Counsel for several of the accused made applications to court to require the Crown to produce paper disclosure of every document contained in the electronic disclosure. As this would have constituted hundreds of thousands of pages of discovery for each accused, the Crown opposed the application.

Hubris

While counsel for the accused made a number of arguments in support of their application for paper disclosure, this gem from Paragraph 61 of the decision was the standout:

Counsel for some of the accused complain that they have been accustomed to using hardcopies of documents for the course of their careers, and to now ask them to adjust to only using computerized versions of documents would result in an unfairness to them and their clients.  This would necessitate the question of whether other counsel should be called upon to represent the accused if such counsel are more computer literate.  This would thereby limit the accused’s right to choice of counsel.

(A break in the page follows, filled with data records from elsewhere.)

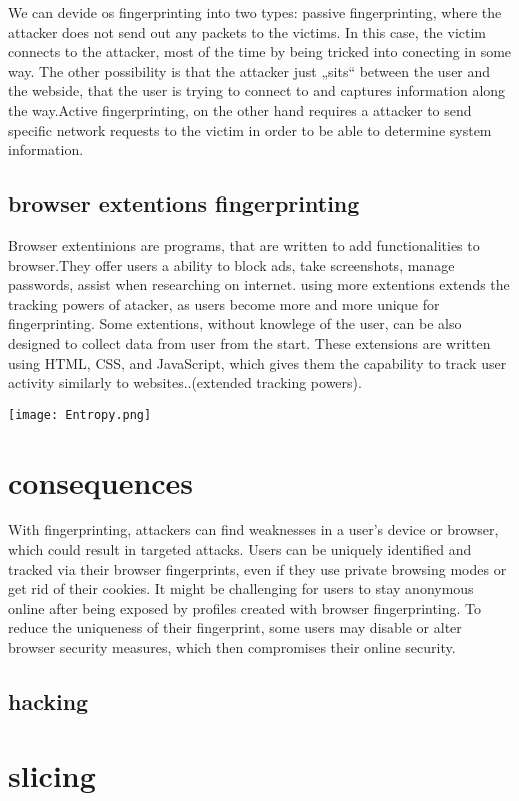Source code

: \documentclass[10pt,a4paper,column]{article}
\begin{document}
We can devide os fingerprinting into two types: passive fingerprinting, where the attacker does not send out any packets to the victims. In this case, the victim connects to the attacker, most of the time by being tricked into conecting in some way. The other possibility is that the attacker just „sits“ between the user and the webside, that the user is trying to connect to and captures information along the way.Active fingerprinting, on the other hand requires a attacker to send specific network requests to the victim in order to be able to determine system information. 

\subsection{browser extentions fingerprinting}
Browser extentinions are programs, that are written to add functionalities to browser.They offer users a ability to block ads, take screenshots, manage passwords, assist when researching on internet. using more extentions extends the tracking powers of atacker, as  users become more and more unique for fingerprinting. Some extentions, without knowlege of the user, can be also designed to collect data from user from the start. These extensions are written using HTML, CSS, and JavaScript, which gives them the capability to track user activity similarly to websites..(extended tracking powers).
\begin{center}
\texttt{[image: Entropy.png]}
\end{center}
\section{consequences}
With fingerprinting, attackers can find weaknesses in a user's device or browser, which could result in targeted attacks. Users can be uniquely identified and tracked via their browser fingerprints, even if they use private browsing modes or get rid of their cookies. It might be challenging for users to stay anonymous online after being exposed by profiles created with browser fingerprinting. To reduce the uniqueness of their fingerprint, some users may disable or alter browser security measures, which then compromises their online security.
\subsection{hacking}

\section{slicing} 
\end{document}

While the court ultimately rejected this argument, the fact that it was made at all did not bode well for the future of ediscovery in a place like Manitoba. While the decision was handed down in 2007, I can report that at least as of 2019 when I last practiced law in Canada, a significant fraction of lawyers remained dead set against the innovative use of technology, including electronic disclosure.

Continuing Resistance

From attorneys who refused to use computers, to those who wouldn’t get a Blackberry (back when Blackberries were a thing), resistance to using electronically stored information was endemic to the Bar in rural Manitoba.

And while not every lawyer I worked with shared this phobia, there were enough who did that it put tremendous pressure on the rest of us to refrain from implementing technological advancements.